■ **Your task**: In the records that come next, find every line with "以下简称". Return those lines.

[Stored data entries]
____________

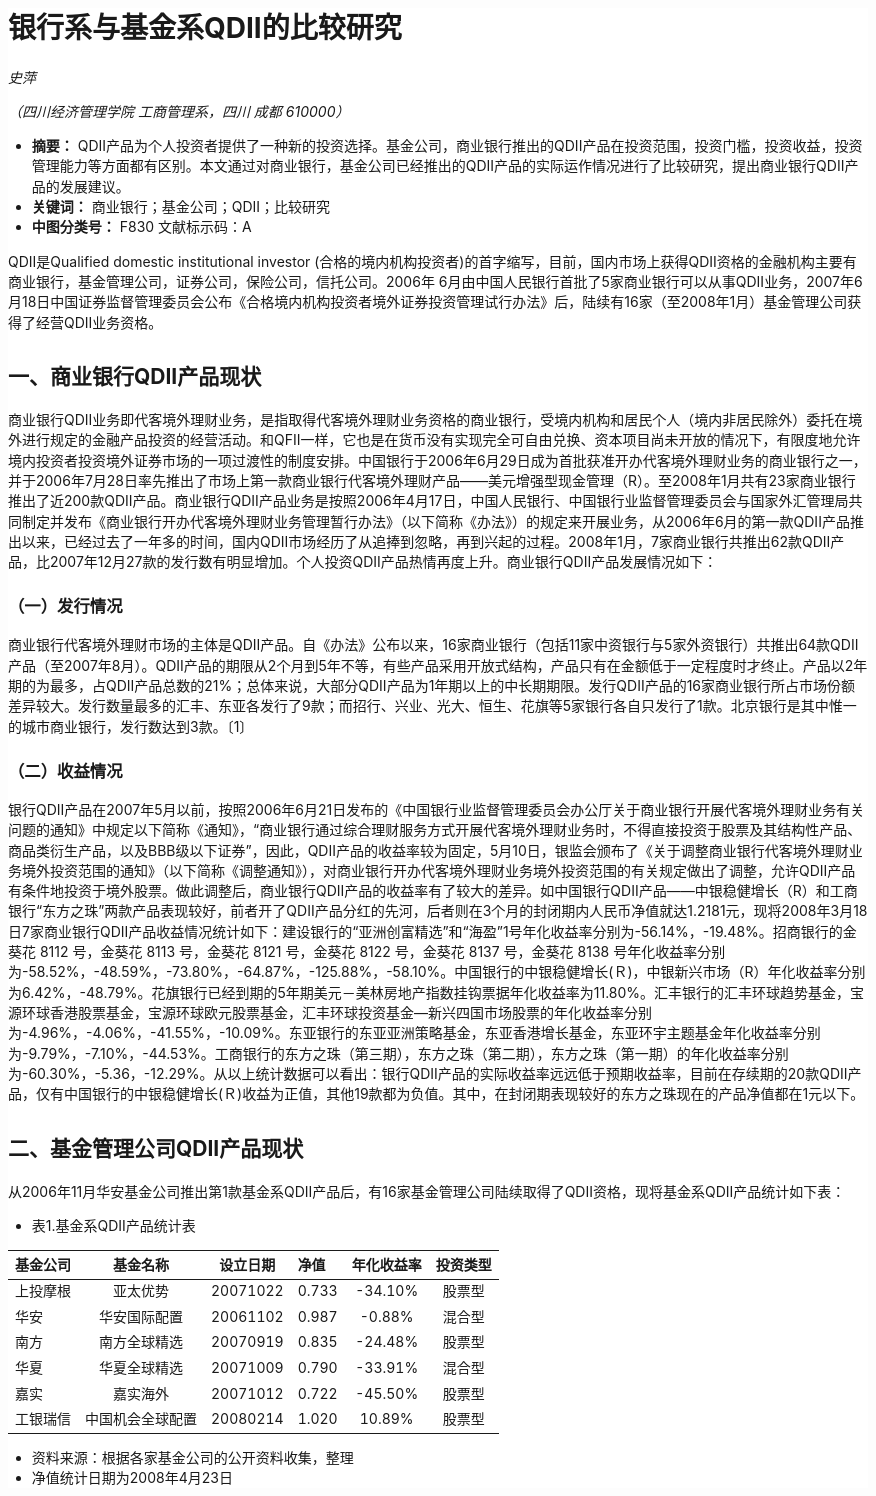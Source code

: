 # 银行系与基金系QDII的比较研究
  
  *史萍*
  
  *（四川经济管理学院 工商管理系，四川 成都 610000）*
  
  
  * **摘要：** QDII产品为个人投资者提供了一种新的投资选择。基金公司，商业银行推出的QDII产品在投资范围，投资门槛，投资收益，投资管理能力等方面都有区别。本文通过对商业银行，基金公司已经推出的QDII产品的实际运作情况进行了比较研究，提出商业银行QDII产品的发展建议。
  * **关键词：** 商业银行；基金公司；QDII；比较研究
  * **中图分类号：** F830   文献标示码：A
  
  QDII是Qualified domestic institutional investor (合格的境内机构投资者)的首字缩写，目前，国内市场上获得QDII资格的金融机构主要有商业银行，基金管理公司，证券公司，保险公司，信托公司。2006年 6月由中国人民银行首批了5家商业银行可以从事QDII业务，2007年6月18日中国证券监督管理委员会公布《合格境内机构投资者境外证券投资管理试行办法》后，陆续有16家（至2008年1月）基金管理公司获得了经营QDII业务资格。
## 一、商业银行QDII产品现状

商业银行QDII业务即代客境外理财业务，是指取得代客境外理财业务资格的商业银行，受境内机构和居民个人（境内非居民除外）委托在境外进行规定的金融产品投资的经营活动。和QFII一样，它也是在货币没有实现完全可自由兑换、资本项目尚未开放的情况下，有限度地允许境内投资者投资境外证券市场的一项过渡性的制度安排。中国银行于2006年6月29日成为首批获准开办代客境外理财业务的商业银行之一，并于2006年7月28日率先推出了市场上第一款商业银行代客境外理财产品——美元增强型现金管理（R）。至2008年1月共有23家商业银行推出了近200款QDII产品。商业银行QDII产品业务是按照2006年4月17日，中国人民银行、中国银行业监督管理委员会与国家外汇管理局共同制定并发布《商业银行开办代客境外理财业务管理暂行办法》（以下简称《办法》）的规定来开展业务，从2006年6月的第一款QDII产品推出以来，已经过去了一年多的时间，国内QDII市场经历了从追捧到忽略，再到兴起的过程。2008年1月，7家商业银行共推出62款QDII产品，比2007年12月27款的发行数有明显增加。个人投资QDII产品热情再度上升。商业银行QDII产品发展情况如下：
### （一）发行情况

商业银行代客境外理财市场的主体是QDII产品。自《办法》公布以来，16家商业银行（包括11家中资银行与5家外资银行）共推出64款QDII产品（至2007年8月）。QDII产品的期限从2个月到5年不等，有些产品采用开放式结构，产品只有在金额低于一定程度时才终止。产品以2年期的为最多，占QDII产品总数的21%；总体来说，大部分QDII产品为1年期以上的中长期期限。发行QDII产品的16家商业银行所占市场份额差异较大。发行数量最多的汇丰、东亚各发行了9款；而招行、兴业、光大、恒生、花旗等5家银行各自只发行了1款。北京银行是其中惟一的城市商业银行，发行数达到3款。〔1〕
### （二）收益情况

银行QDII产品在2007年5月以前，按照2006年6月21日发布的《中国银行业监督管理委员会办公厅关于商业银行开展代客境外理财业务有关问题的通知》中规定以下简称《通知》，“商业银行通过综合理财服务方式开展代客境外理财业务时，不得直接投资于股票及其结构性产品、商品类衍生产品，以及BBB级以下证券”，因此，QDII产品的收益率较为固定，5月10日，银监会颁布了《关于调整商业银行代客境外理财业务境外投资范围的通知》（以下简称《调整通知》），对商业银行开办代客境外理财业务境外投资范围的有关规定做出了调整，允许QDII产品有条件地投资于境外股票。做此调整后，商业银行QDII产品的收益率有了较大的差异。如中国银行QDII产品——中银稳健增长（R）和工商银行“东方之珠”两款产品表现较好，前者开了QDII产品分红的先河，后者则在3个月的封闭期内人民币净值就达1.2181元，现将2008年3月18日7家商业银行QDII产品收益情况统计如下：建设银行的“亚洲创富精选”和“海盈”1号年化收益率分别为-56.14%，-19.48%。招商银行的金葵花 8112 号，金葵花 8113 号，金葵花 8121 号，金葵花 8122 号，金葵花 8137 号，金葵花 8138 号年化收益率分别为-58.52%，-48.59%，-73.80%，-64.87%，-125.88%，-58.10%。中国银行的中银稳健增长(Ｒ)，中银新兴市场（R）年化收益率分别为6.42%，-48.79%。花旗银行已经到期的5年期美元－美林房地产指数挂钩票据年化收益率为11.80%。汇丰银行的汇丰环球趋势基金，宝源环球香港股票基金，宝源环球欧元股票基金，汇丰环球投资基金—新兴四国市场股票的年化收益率分别为-4.96%，-4.06%，-41.55%，-10.09%。东亚银行的东亚亚洲策略基金，东亚香港增长基金，东亚环宇主题基金年化收益率分别为-9.79%，-7.10%，-44.53%。工商银行的东方之珠（第三期），东方之珠（第二期），东方之珠（第一期）的年化收益率分别为-60.30%，-5.36，-12.29%。从以上统计数据可以看出：银行QDII产品的实际收益率远远低于预期收益率，目前在存续期的20款QDII产品，仅有中国银行的中银稳健增长(Ｒ)收益为正值，其他19款都为负值。其中，在封闭期表现较好的东方之珠现在的产品净值都在1元以下。
## 二、基金管理公司QDII产品现状

从2006年11月华安基金公司推出第1款基金系QDII产品后，有16家基金管理公司陆续取得了QDII资格，现将基金系QDII产品统计如下表：

* 表1.基金系QDII产品统计表

基金公司|	基金名称|	设立日期|	净值|	年化收益率|	投资类型
---|:--:|:---:|:---|:--:|:---:
上投摩根|	亚太优势|	20071022|	0.733|	-34.10%|	股票型
华安|	华安国际配置|	20061102|	0.987|	-0.88%|	混合型
南方|	南方全球精选|	20070919|	0.835|	-24.48%|	股票型
华夏|	华夏全球精选|	20071009|	0.790|	-33.91%|	混合型
嘉实|	嘉实海外|	20071012|	0.722|	-45.50%|	股票型
工银瑞信|	中国机会全球配置|	20080214|	1.020|	10.89%|	股票型
* 资料来源：根据各家基金公司的公开资料收集，整理
* 净值统计日期为2008年4月23日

____________

■ **The completed task**:
商业银行QDII业务即代客境外理财业务，是指取得代客境外理财业务资格的商业银行，受境内机构和居民个人（境内非居民除外）委托在境外进行规定的金融产品投资的经营活动。和QFII一样，它也是在货币没有实现完全可自由兑换、资本项目尚未开放的情况下，有限度地允许境内投资者投资境外证券市场的一项过渡性的制度安排。中国银行于2006年6月29日成为首批获准开办代客境外理财业务的商业银行之一，并于2006年7月28日率先推出了市场上第一款商业银行代客境外理财产品——美元增强型现金管理（R）。至2008年1月共有23家商业银行推出了近200款QDII产品。商业银行QDII产品业务是按照2006年4月17日，中国人民银行、中国银行业监督管理委员会与国家外汇管理局共同制定并发布《商业银行开办代客境外理财业务管理暂行办法》（以下简称《办法》）的规定来开展业务，从2006年6月的第一款QDII产品推出以来，已经过去了一年多的时间，国内QDII市场经历了从追捧到忽略，再到兴起的过程。2008年1月，7家商业银行共推出62款QDII产品，比2007年12月27款的发行数有明显增加。个人投资QDII产品热情再度上升。商业银行QDII产品发展情况如下：
银行QDII产品在2007年5月以前，按照2006年6月21日发布的《中国银行业监督管理委员会办公厅关于商业银行开展代客境外理财业务有关问题的通知》中规定以下简称《通知》，“商业银行通过综合理财服务方式开展代客境外理财业务时，不得直接投资于股票及其结构性产品、商品类衍生产品，以及BBB级以下证券”，因此，QDII产品的收益率较为固定，5月10日，银监会颁布了《关于调整商业银行代客境外理财业务境外投资范围的通知》（以下简称《调整通知》），对商业银行开办代客境外理财业务境外投资范围的有关规定做出了调整，允许QDII产品有条件地投资于境外股票。做此调整后，商业银行QDII产品的收益率有了较大的差异。如中国银行QDII产品——中银稳健增长（R）和工商银行“东方之珠”两款产品表现较好，前者开了QDII产品分红的先河，后者则在3个月的封闭期内人民币净值就达1.2181元，现将2008年3月18日7家商业银行QDII产品收益情况统计如下：建设银行的“亚洲创富精选”和“海盈”1号年化收益率分别为-56.14%，-19.48%。招商银行的金葵花 8112 号，金葵花 8113 号，金葵花 8121 号，金葵花 8122 号，金葵花 8137 号，金葵花 8138 号年化收益率分别为-58.52%，-48.59%，-73.80%，-64.87%，-125.88%，-58.10%。中国银行的中银稳健增长(Ｒ)，中银新兴市场（R）年化收益率分别为6.42%，-48.79%。花旗银行已经到期的5年期美元－美林房地产指数挂钩票据年化收益率为11.80%。汇丰银行的汇丰环球趋势基金，宝源环球香港股票基金，宝源环球欧元股票基金，汇丰环球投资基金—新兴四国市场股票的年化收益率分别为-4.96%，-4.06%，-41.55%，-10.09%。东亚银行的东亚亚洲策略基金，东亚香港增长基金，东亚环宇主题基金年化收益率分别为-9.79%，-7.10%，-44.53%。工商银行的东方之珠（第三期），东方之珠（第二期），东方之珠（第一期）的年化收益率分别为-60.30%，-5.36，-12.29%。从以上统计数据可以看出：银行QDII产品的实际收益率远远低于预期收益率，目前在存续期的20款QDII产品，仅有中国银行的中银稳健增长(Ｒ)收益为正值，其他19款都为负值。其中，在封闭期表现较好的东方之珠现在的产品净值都在1元以下。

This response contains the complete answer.